Neurotic + Nicotine = Madeleine

If you last 19 years without smoking, you should feel happy, not wonder what will happen if you take just the one drag. I started smoking knowing I'd want to quit someday. That's the thing about starting smoking when you're 19--lung cancer is more than just a rumor.

Even after I was smoking, I never considered myself a smoker.

People who really smoke carry around their pack of cigarettes, but also a spare pack, for when the last cigarette of the first pack is sucked down. People who smoke schedule their life around smoking; I schedule my life around the library hours. Today, for instance, the Carroll Gardens Library is open until 8PM, so I'll be able to replenish my books after work.

So I'm not really a smoker. But starting Sophomore year, I smoked. At first, it was so casual. A drag off someone's cigarette at a party. A way to meet people at bars. A fun way to flirt. It got worse when I realized that the smokers, huddled outside in the entryway to the parties and gatherings, are the most interesting people not allowed in the room.

Cigarette prices went up in Boston, went up even more in New York City. I began to feel guilty about bumming cigarettes; battered packs and half-broken lighters made an appearance in my purse. I bought a larger evening purse, since my tiny old purse meant choosing between cell phone and cigarettes, which felt too much like Sophie's Choice for me.

I still called myself a social smoker, but wouldn't tell people that I went out nearly every night.

Not to worry; I created the "great quitting cigarettes" plan on the day of my second cigarette. I'm not really the kind of person that does long-term self-destructive things.
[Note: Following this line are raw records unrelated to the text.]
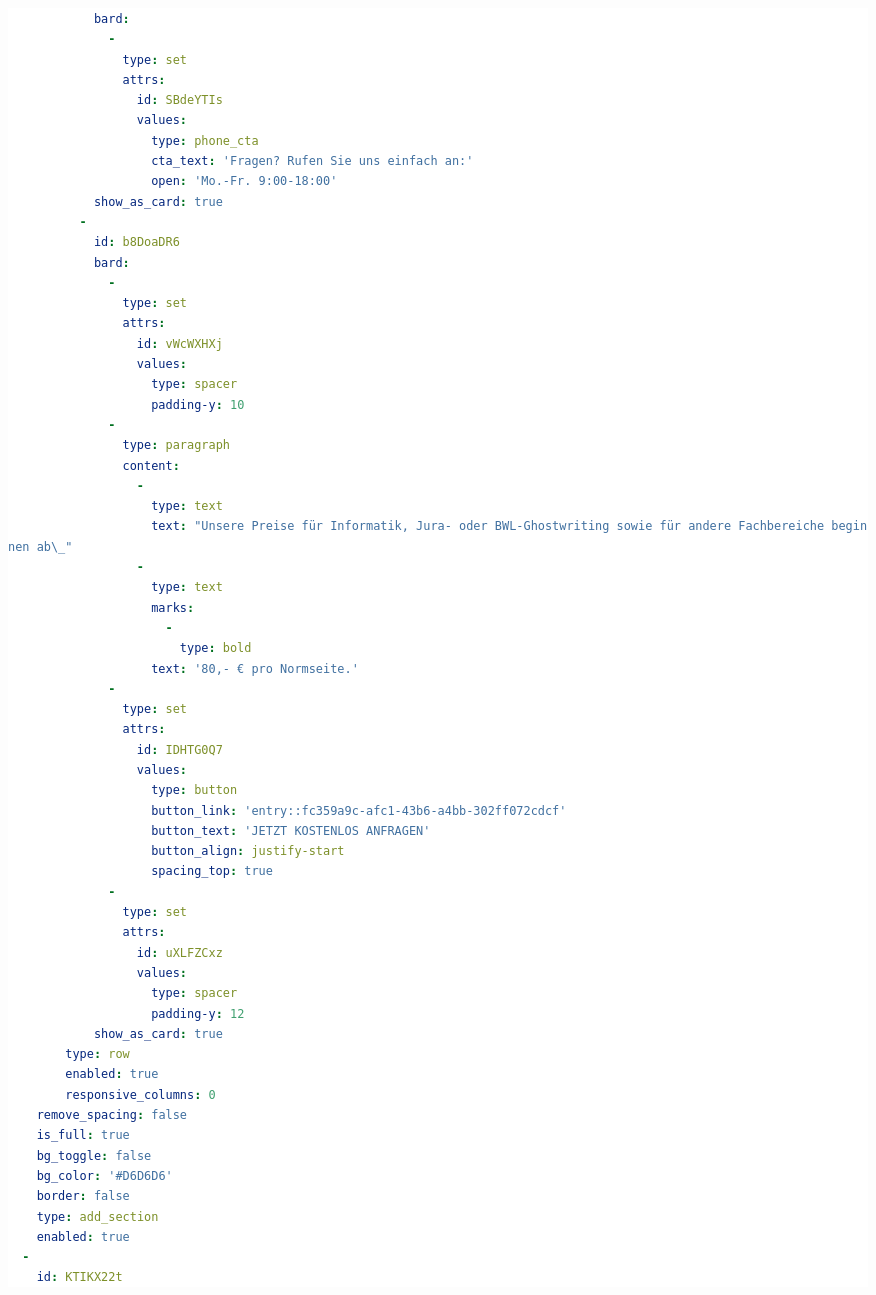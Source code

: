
```yaml
            bard:
              -
                type: set
                attrs:
                  id: SBdeYTIs
                  values:
                    type: phone_cta
                    cta_text: 'Fragen? Rufen Sie uns einfach an:'
                    open: 'Mo.-Fr. 9:00-18:00'
            show_as_card: true
          -
            id: b8DoaDR6
            bard:
              -
                type: set
                attrs:
                  id: vWcWXHXj
                  values:
                    type: spacer
                    padding-y: 10
              -
                type: paragraph
                content:
                  -
                    type: text
                    text: "Unsere Preise für Informatik, Jura- oder BWL-Ghostwriting sowie für andere Fachbereiche beginnen ab\_"
                  -
                    type: text
                    marks:
                      -
                        type: bold
                    text: '80,- € pro Normseite.'
              -
                type: set
                attrs:
                  id: IDHTG0Q7
                  values:
                    type: button
                    button_link: 'entry::fc359a9c-afc1-43b6-a4bb-302ff072cdcf'
                    button_text: 'JETZT KOSTENLOS ANFRAGEN'
                    button_align: justify-start
                    spacing_top: true
              -
                type: set
                attrs:
                  id: uXLFZCxz
                  values:
                    type: spacer
                    padding-y: 12
            show_as_card: true
        type: row
        enabled: true
        responsive_columns: 0
    remove_spacing: false
    is_full: true
    bg_toggle: false
    bg_color: '#D6D6D6'
    border: false
    type: add_section
    enabled: true
  -
    id: KTIKX22t
```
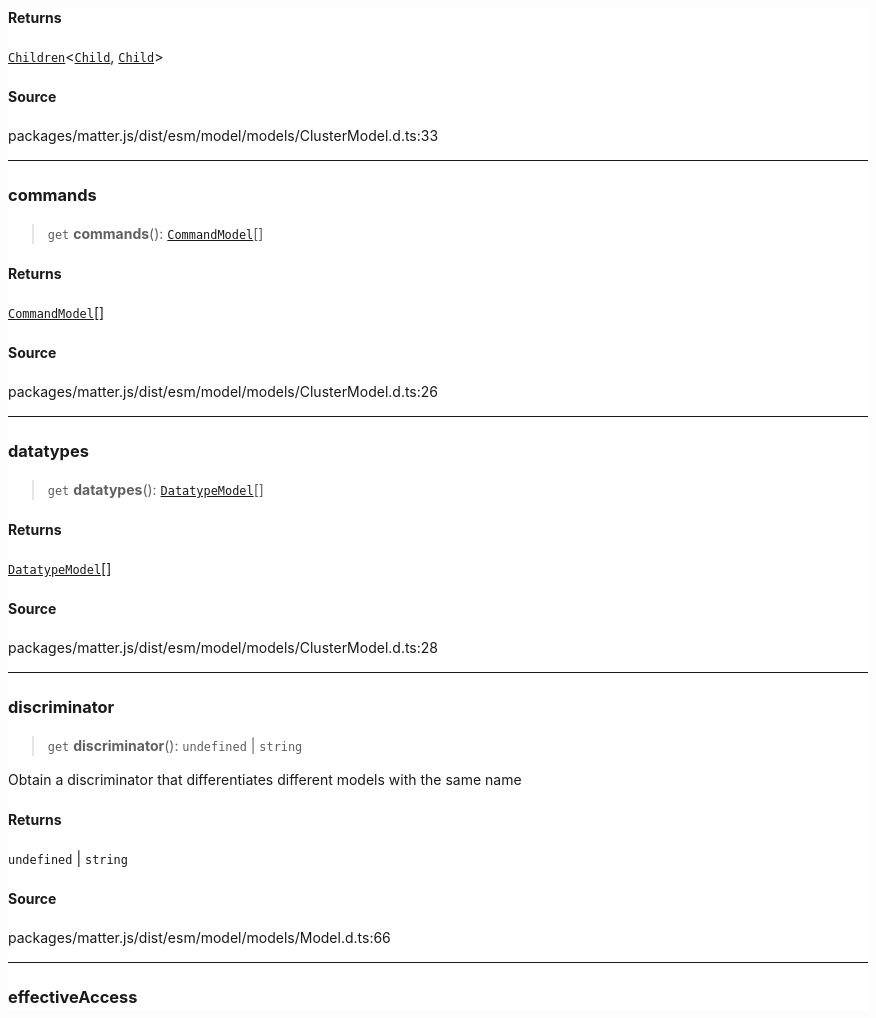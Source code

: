 #### Returns

[`Children`](../-internal-/interfaces/Children.md)\<[`Child`](../namespaces/ClusterModel/README.md#child), [`Child`](../namespaces/ClusterElement/README.md#child)\>

#### Source

packages/matter.js/dist/esm/model/models/ClusterModel.d.ts:33

***

### commands

> `get` **commands**(): [`CommandModel`](CommandModel.md)[]

#### Returns

[`CommandModel`](CommandModel.md)[]

#### Source

packages/matter.js/dist/esm/model/models/ClusterModel.d.ts:26

***

### datatypes

> `get` **datatypes**(): [`DatatypeModel`](DatatypeModel.md)[]

#### Returns

[`DatatypeModel`](DatatypeModel.md)[]

#### Source

packages/matter.js/dist/esm/model/models/ClusterModel.d.ts:28

***

### discriminator

> `get` **discriminator**(): `undefined` \| `string`

Obtain a discriminator that differentiates different models with the same name

#### Returns

`undefined` \| `string`

#### Source

packages/matter.js/dist/esm/model/models/Model.d.ts:66

***

### effectiveAccess
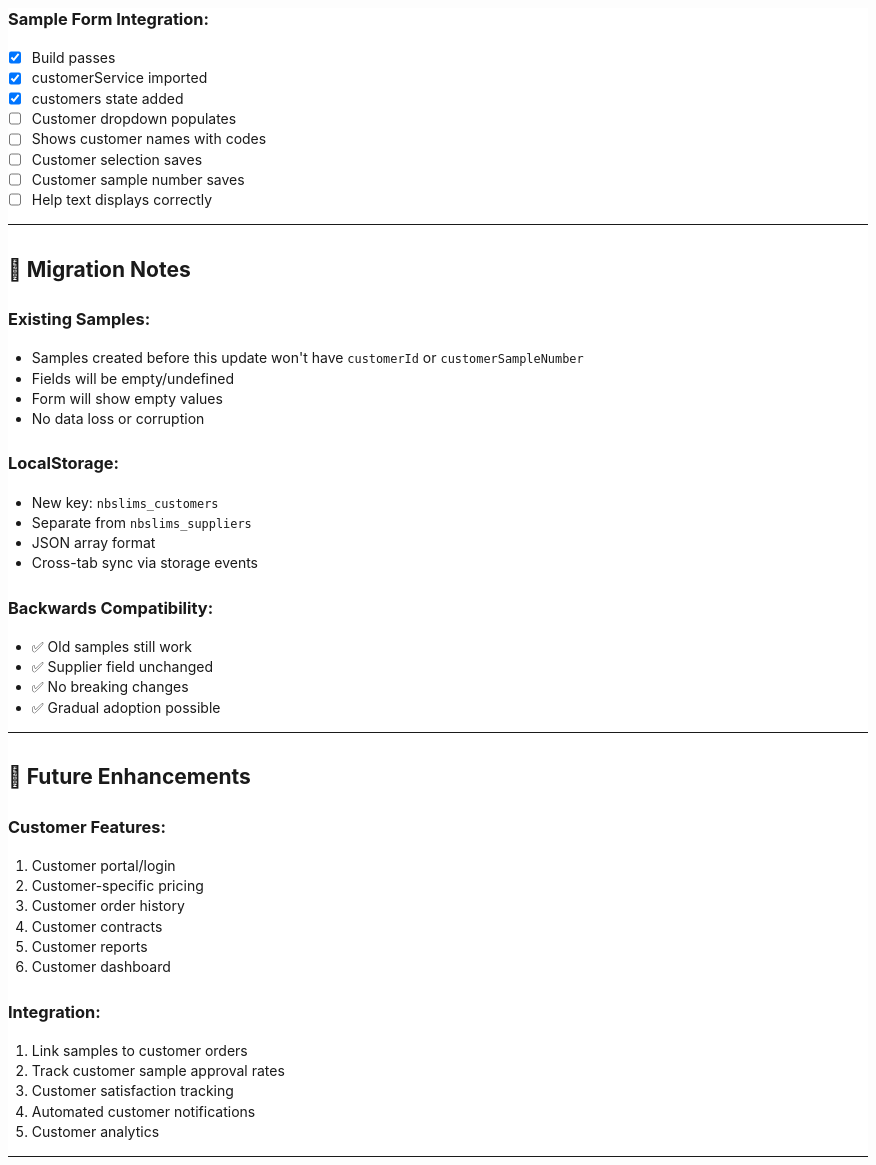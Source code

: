 ### **Sample Form Integration:**
- [x] Build passes
- [x] customerService imported
- [x] customers state added
- [ ] Customer dropdown populates
- [ ] Shows customer names with codes
- [ ] Customer selection saves
- [ ] Customer sample number saves
- [ ] Help text displays correctly

---

## 📝 Migration Notes

### **Existing Samples:**
- Samples created before this update won't have `customerId` or `customerSampleNumber`
- Fields will be empty/undefined
- Form will show empty values
- No data loss or corruption

### **LocalStorage:**
- New key: `nbslims_customers`
- Separate from `nbslims_suppliers`
- JSON array format
- Cross-tab sync via storage events

### **Backwards Compatibility:**
- ✅ Old samples still work
- ✅ Supplier field unchanged
- ✅ No breaking changes
- ✅ Gradual adoption possible

---

## 🚀 Future Enhancements

### **Customer Features:**
1. Customer portal/login
2. Customer-specific pricing
3. Customer order history
4. Customer contracts
5. Customer reports
6. Customer dashboard

### **Integration:**
1. Link samples to customer orders
2. Track customer sample approval rates
3. Customer satisfaction tracking
4. Automated customer notifications
5. Customer analytics

---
Also, my dad is on the record as saying, "people who smoke are suicidal." So long-term smoking--that was never going to happen.

So starting to smoke led to the development of Smoking Rules and Regulations:
  • No smoking because of stress EVER.
  • No smoking during the day except if there was a really good excuse.
  • No smoking as a break from classes or work.
But most importantly, since I'd seen too many people refuse to quit because of the weight issue, no decrease in eating was allowed as a result of smoking. In fact, I took this rule so seriously that within a month of my first cigarette, I became the first person to gain five pounds from starting smoking. I'd wake up mornings, dehydrated from a night's drinking and smoking, and wanting nothing more than to go back to sleep. Instead, after reviewing the night, I would carboload with pancakes. I would order the trucker's special at diners, and insist on eating lunch afterwards.

After all these rules and regulations--after 3 increasingly difficult smoke-free Febuary's--it was truly a relief to quit. Life is simplier now that I'm not force-feeding myself, and asking people for judgement calls on the time of day at dusk.

And so you see, I do not miss smoking at all. I am so not the kind of person who would force people to blow smoke in my face. I do not purposefully walk 3 paces below smokers on the sidewalk. I have never forced an entire group of work folk to take a cigarette break and take me with them. I do not hang outside of bars on cold winter evenings pretending I'm one with the smokers. Right. Cause, you know, that would be kind of crazy.